TASK DIRECTIONS - Only one stretch of the records below should be repeated. It starts with the line containing "The jist of" and goes on through the line containing "And hopefully all is well!", exactly as written.

TASK DATA -
· · · · · · ·
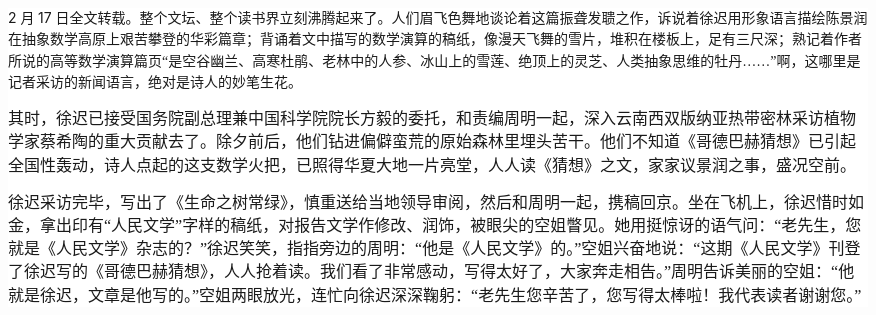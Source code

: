    </span>
   2
   <span lang="ZH-CN" style="font-family:宋体;mso-ascii-font-family:Calibri;mso-ascii-theme-font:
minor-latin;mso-fareast-font-family:宋体;mso-fareast-theme-font:minor-fareast">
    月
   </span>
   17
   <span lang="ZH-CN" style="font-family:宋体;mso-ascii-font-family:Calibri;mso-ascii-theme-font:
minor-latin;mso-fareast-font-family:宋体;mso-fareast-theme-font:minor-fareast">
    日全文转载。整个文坛、整个读书界立刻沸腾起来了。人们眉飞色舞地谈论着这篇振聋发聩之作，诉说着徐迟用形象语言描绘陈景润在抽象数学高原上艰苦攀登的华彩篇章；背诵着文中描写的数学演算的稿纸，像漫天飞舞的雪片，堆积在楼板上，足有三尺深；熟记着作者所说的高等数学演算篇页“是空谷幽兰、高寒杜鹃、老林中的人参、冰山上的雪莲、绝顶上的灵芝、人类抽象思维的牡丹……”啊，这哪里是记者采访的新闻语言，绝对是诗人的妙笔生花。
   </span>
   <o:p>
   </o:p>
  </font>
 </p>
 <p class="MsoNormal">
  <o:p>
   <font size="3">
   </font>
  </o:p>
 </p>
 <p class="MsoNormal">
  <font size="3">
   <span lang="ZH-CN" style="font-family:宋体;mso-ascii-font-family:
Calibri;mso-ascii-theme-font:minor-latin;mso-fareast-font-family:宋体;mso-fareast-theme-font:
minor-fareast">
    其时，徐迟已接受国务院副总理兼中国科学院院长方毅的委托，和责编周明一起，深入云南西双版纳亚热带密林采访植物学家蔡希陶的重大贡献去了。除夕前后，他们钻进偏僻蛮荒的原始森林里埋头苦干。他们不知道《哥德巴赫猜想》已引起全国性轰动，诗人点起的这支数学火把，已照得华夏大地一片亮堂，人人读《猜想》之文，家家议景润之事，盛况空前。
   </span>
   <o:p>
   </o:p>
  </font>
 </p>
 <p class="MsoNormal">
  <o:p>
   <font size="3">
   </font>
  </o:p>
 </p>
 <p class="MsoNormal">
  <font size="3">
   <span lang="ZH-CN" style="font-family:宋体;mso-ascii-font-family:
Calibri;mso-ascii-theme-font:minor-latin;mso-fareast-font-family:宋体;mso-fareast-theme-font:
minor-fareast">
    徐迟采访完毕，写出了《生命之树常绿》，慎重送给当地领导审阅，然后和周明一起，携稿回京。坐在飞机上，徐迟惜时如金，拿出印有“人民文学”字样的稿纸，对报告文学作修改、润饰，被眼尖的空姐瞥见。她用挺惊讶的语气问：“老先生，您就是《人民文学》杂志的？”徐迟笑笑，指指旁边的周明：“他是《人民文学》的。”空姐兴奋地说：“这期《人民文学》刊登了徐迟写的《哥德巴赫猜想》，人人抢着读。我们看了非常感动，写得太好了，大家奔走相告。”周明告诉美丽的空姐：“他就是徐迟，文章是他写的。”空姐两眼放光，连忙向徐迟深深鞠躬：“老先生您辛苦了，您写得太棒啦！我代表读者谢谢您。”
   </span>
   <o:p>
   </o:p>
  </font>
 </p>
 <p class="MsoNormal">
  <o:p>
   <font size="3">
   </font>
  </o:p>
 </p>
 <p class="MsoNormal">
  <font size="3">
   <span lang="ZH-CN" style="font-family:宋体;mso-ascii-font-family:
Calibri;mso-ascii-theme-font:minor-latin;mso-fareast-font-family:宋体;mso-fareast-theme-font:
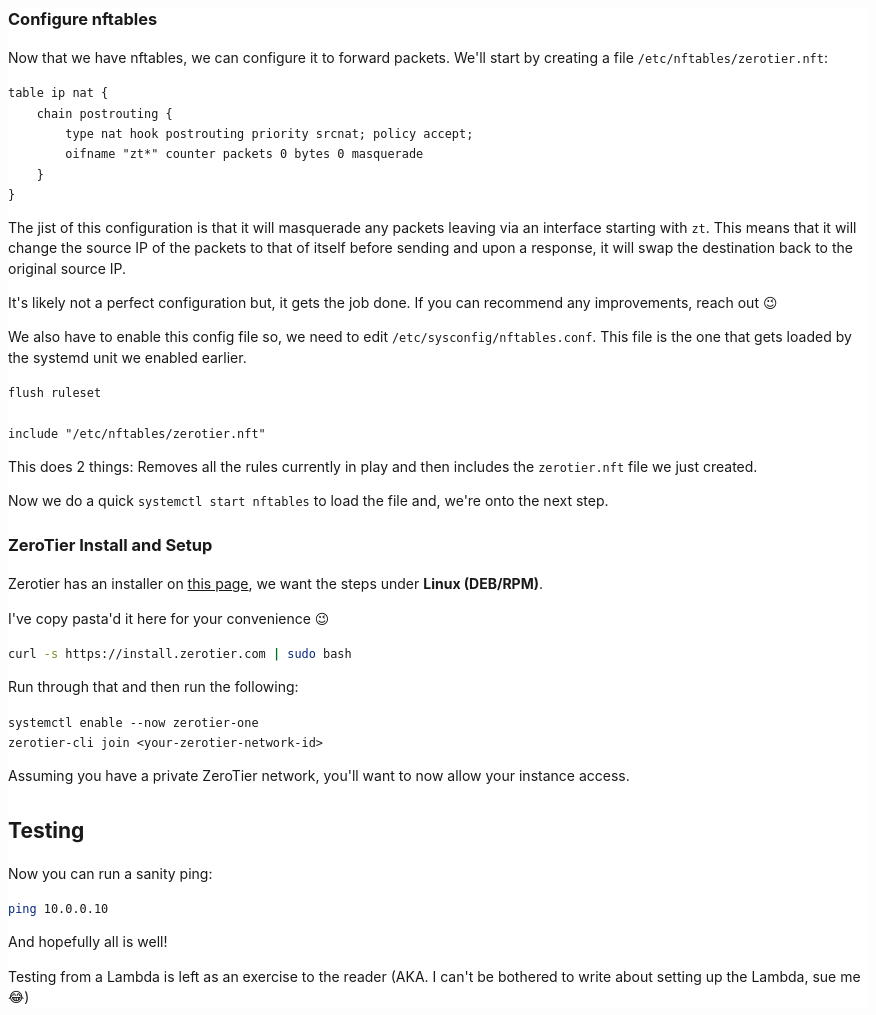 ### Configure nftables

Now that we have nftables, we can configure it to forward packets. We'll start by creating a file `/etc/nftables/zerotier.nft`:

```nft
table ip nat {
	chain postrouting {
		type nat hook postrouting priority srcnat; policy accept;
		oifname "zt*" counter packets 0 bytes 0 masquerade
	}
}
```

The jist of this configuration is that it will masquerade any packets leaving via an interface starting with `zt`. This means that it will change the source IP of the packets to that of itself before sending and upon a response, it will swap the destination back to the original source IP.

It's likely not a perfect configuration but, it gets the job done. If you can recommend any improvements, reach out 😉

We also have to enable this config file so, we need to edit `/etc/sysconfig/nftables.conf`. This file is the one that gets loaded by the systemd unit we enabled earlier.

```
flush ruleset

include "/etc/nftables/zerotier.nft"
```

This does 2 things: Removes all the rules currently in play and then includes the `zerotier.nft` file we just created.

Now we do a quick `systemctl start nftables` to load the file and, we're onto the next step.

### ZeroTier Install and Setup

Zerotier has an installer on [this page](https://www.zerotier.com/download/), we want the steps under **Linux (DEB/RPM)**.

I've copy pasta'd it here for your convenience 😉

```sh
curl -s https://install.zerotier.com | sudo bash
```

Run through that and then run the following:

```
systemctl enable --now zerotier-one
zerotier-cli join <your-zerotier-network-id>
```

Assuming you have a private ZeroTier network, you'll want to now allow your instance access.

## Testing

Now you can run a sanity ping:

```sh
ping 10.0.0.10
```

And hopefully all is well!

Testing from a Lambda is left as an exercise to the reader (AKA. I can't be bothered to write about setting up the Lambda, sue me 😂)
· · · · · · ·
RESPONSE -
The jist of this configuration is that it will masquerade any packets leaving via an interface starting with `zt`. This means that it will change the source IP of the packets to that of itself before sending and upon a response, it will swap the destination back to the original source IP.

It's likely not a perfect configuration but, it gets the job done. If you can recommend any improvements, reach out 😉

We also have to enable this config file so, we need to edit `/etc/sysconfig/nftables.conf`. This file is the one that gets loaded by the systemd unit we enabled earlier.

```
flush ruleset

include "/etc/nftables/zerotier.nft"
```

This does 2 things: Removes all the rules currently in play and then includes the `zerotier.nft` file we just created.

Now we do a quick `systemctl start nftables` to load the file and, we're onto the next step.

### ZeroTier Install and Setup

Zerotier has an installer on [this page](https://www.zerotier.com/download/), we want the steps under **Linux (DEB/RPM)**.

I've copy pasta'd it here for your convenience 😉

```sh
curl -s https://install.zerotier.com | sudo bash
```

Run through that and then run the following:

```
systemctl enable --now zerotier-one
zerotier-cli join <your-zerotier-network-id>
```

Assuming you have a private ZeroTier network, you'll want to now allow your instance access.

## Testing

Now you can run a sanity ping:

```sh
ping 10.0.0.10
```

And hopefully all is well!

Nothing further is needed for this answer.